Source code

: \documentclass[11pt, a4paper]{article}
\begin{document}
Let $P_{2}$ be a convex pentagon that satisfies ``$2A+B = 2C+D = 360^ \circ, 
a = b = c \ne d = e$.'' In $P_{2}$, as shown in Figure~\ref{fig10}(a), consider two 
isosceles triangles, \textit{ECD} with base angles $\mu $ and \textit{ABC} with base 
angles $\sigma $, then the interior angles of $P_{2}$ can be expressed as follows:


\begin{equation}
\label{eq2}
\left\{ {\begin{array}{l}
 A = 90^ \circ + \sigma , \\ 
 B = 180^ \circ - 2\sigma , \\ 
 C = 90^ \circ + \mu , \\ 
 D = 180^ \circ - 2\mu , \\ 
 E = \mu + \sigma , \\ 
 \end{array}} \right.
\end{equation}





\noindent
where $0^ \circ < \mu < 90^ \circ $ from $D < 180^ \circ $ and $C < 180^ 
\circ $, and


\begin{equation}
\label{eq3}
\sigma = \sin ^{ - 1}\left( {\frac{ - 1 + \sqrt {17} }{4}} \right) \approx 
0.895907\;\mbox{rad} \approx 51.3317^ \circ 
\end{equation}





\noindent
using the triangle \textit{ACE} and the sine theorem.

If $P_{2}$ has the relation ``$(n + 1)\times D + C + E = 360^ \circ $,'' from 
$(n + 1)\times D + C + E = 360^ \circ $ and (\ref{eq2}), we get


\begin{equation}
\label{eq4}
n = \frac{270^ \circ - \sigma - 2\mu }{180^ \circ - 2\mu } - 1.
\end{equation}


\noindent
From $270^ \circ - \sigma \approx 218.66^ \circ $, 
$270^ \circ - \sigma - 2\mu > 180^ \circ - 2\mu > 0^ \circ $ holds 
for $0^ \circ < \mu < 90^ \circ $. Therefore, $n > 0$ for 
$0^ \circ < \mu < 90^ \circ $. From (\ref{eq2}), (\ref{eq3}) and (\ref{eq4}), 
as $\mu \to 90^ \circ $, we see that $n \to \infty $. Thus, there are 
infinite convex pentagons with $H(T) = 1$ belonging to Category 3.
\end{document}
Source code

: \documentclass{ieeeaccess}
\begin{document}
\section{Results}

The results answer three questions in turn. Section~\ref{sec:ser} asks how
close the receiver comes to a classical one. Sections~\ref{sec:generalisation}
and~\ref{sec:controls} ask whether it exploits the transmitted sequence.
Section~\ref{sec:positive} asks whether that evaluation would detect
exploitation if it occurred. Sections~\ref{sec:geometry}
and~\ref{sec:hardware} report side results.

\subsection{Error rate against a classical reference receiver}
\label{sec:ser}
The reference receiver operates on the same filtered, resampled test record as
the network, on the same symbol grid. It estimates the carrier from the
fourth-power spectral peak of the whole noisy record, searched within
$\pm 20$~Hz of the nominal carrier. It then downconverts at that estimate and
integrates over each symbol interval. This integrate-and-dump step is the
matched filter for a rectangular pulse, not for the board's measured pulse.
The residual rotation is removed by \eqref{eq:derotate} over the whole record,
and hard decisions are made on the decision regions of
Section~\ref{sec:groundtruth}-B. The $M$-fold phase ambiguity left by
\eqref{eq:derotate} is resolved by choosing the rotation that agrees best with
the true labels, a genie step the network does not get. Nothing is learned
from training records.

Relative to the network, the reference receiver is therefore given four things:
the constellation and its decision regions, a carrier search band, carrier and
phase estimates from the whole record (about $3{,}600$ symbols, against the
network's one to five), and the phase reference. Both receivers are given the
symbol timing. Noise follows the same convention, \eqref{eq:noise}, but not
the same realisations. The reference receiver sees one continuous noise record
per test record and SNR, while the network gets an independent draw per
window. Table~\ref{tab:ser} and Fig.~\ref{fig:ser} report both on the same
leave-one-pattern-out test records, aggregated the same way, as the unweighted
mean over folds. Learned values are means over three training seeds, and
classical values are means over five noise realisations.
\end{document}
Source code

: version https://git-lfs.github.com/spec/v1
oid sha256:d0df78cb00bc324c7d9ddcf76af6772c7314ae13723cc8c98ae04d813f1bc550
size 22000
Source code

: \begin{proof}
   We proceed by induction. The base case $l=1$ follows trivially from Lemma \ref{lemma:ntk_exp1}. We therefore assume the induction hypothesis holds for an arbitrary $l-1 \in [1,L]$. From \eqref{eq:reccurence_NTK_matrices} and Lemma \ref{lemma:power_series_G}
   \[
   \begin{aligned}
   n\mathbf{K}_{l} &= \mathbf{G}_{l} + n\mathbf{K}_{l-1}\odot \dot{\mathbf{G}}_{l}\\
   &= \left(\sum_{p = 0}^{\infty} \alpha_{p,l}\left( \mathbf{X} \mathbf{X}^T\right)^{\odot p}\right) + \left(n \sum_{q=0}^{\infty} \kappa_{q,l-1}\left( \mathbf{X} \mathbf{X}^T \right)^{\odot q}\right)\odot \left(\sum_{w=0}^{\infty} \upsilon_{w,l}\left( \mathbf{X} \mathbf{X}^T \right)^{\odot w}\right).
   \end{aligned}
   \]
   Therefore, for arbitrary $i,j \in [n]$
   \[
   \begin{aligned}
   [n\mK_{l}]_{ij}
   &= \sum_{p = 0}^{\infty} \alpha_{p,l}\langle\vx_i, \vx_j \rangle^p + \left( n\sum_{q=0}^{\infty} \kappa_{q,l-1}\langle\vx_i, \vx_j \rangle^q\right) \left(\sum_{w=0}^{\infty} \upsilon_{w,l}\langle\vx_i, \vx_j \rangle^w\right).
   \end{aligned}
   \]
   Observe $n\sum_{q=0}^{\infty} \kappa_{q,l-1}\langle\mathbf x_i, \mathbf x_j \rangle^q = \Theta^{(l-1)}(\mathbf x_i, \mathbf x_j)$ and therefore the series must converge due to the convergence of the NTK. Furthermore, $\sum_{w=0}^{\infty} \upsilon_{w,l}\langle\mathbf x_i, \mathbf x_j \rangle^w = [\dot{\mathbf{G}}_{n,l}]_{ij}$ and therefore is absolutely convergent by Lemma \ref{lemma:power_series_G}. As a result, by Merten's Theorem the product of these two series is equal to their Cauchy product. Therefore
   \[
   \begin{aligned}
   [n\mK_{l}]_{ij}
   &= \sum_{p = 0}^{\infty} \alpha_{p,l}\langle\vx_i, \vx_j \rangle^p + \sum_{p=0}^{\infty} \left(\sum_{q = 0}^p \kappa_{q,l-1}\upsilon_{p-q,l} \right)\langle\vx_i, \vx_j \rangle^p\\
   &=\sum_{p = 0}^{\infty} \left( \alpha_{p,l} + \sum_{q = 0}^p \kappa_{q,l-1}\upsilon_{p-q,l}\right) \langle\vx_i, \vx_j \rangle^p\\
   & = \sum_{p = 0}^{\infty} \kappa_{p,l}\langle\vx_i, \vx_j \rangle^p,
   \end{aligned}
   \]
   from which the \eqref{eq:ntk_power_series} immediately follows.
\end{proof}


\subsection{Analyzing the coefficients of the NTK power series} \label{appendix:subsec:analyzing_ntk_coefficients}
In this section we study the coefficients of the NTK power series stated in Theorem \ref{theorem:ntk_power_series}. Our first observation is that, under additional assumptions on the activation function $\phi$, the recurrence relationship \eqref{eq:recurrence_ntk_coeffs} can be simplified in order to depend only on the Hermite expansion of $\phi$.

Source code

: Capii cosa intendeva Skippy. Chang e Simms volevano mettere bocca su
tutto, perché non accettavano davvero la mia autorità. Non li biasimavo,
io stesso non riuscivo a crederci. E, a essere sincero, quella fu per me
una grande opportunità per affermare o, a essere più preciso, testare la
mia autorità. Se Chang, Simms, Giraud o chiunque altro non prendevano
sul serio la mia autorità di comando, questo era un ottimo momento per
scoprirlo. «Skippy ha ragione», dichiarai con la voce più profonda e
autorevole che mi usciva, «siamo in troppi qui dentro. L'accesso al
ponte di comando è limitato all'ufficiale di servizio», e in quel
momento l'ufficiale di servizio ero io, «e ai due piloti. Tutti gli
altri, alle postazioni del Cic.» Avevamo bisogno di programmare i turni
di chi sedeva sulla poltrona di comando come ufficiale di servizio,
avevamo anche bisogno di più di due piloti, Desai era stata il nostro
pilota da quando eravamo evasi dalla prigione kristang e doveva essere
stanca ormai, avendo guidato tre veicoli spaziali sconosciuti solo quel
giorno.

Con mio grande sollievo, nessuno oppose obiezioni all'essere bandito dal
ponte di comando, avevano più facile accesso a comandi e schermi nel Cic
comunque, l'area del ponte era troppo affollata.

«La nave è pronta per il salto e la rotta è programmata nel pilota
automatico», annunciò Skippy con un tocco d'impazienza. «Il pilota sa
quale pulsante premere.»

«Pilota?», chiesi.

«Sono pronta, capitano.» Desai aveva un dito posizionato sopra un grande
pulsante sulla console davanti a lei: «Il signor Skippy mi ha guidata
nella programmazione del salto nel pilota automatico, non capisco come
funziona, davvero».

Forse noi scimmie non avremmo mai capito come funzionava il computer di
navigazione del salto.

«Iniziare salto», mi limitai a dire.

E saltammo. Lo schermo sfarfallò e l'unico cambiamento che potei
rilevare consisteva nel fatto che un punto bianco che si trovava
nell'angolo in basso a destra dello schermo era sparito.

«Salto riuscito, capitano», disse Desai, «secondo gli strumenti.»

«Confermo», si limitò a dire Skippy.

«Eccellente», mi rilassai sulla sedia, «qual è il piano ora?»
◆ ◆ ◆ ◆
Look back at the data above. Transcribe exactly the lines starting at the line that contains "nella programmazione del" and ending at the line that contains "limitai a dire.".

nella programmazione del salto nel pilota automatico, non capisco come
funziona, davvero».

Forse noi scimmie non avremmo mai capito come funzionava il computer di
navigazione del salto.

«Iniziare salto», mi limitai a dire.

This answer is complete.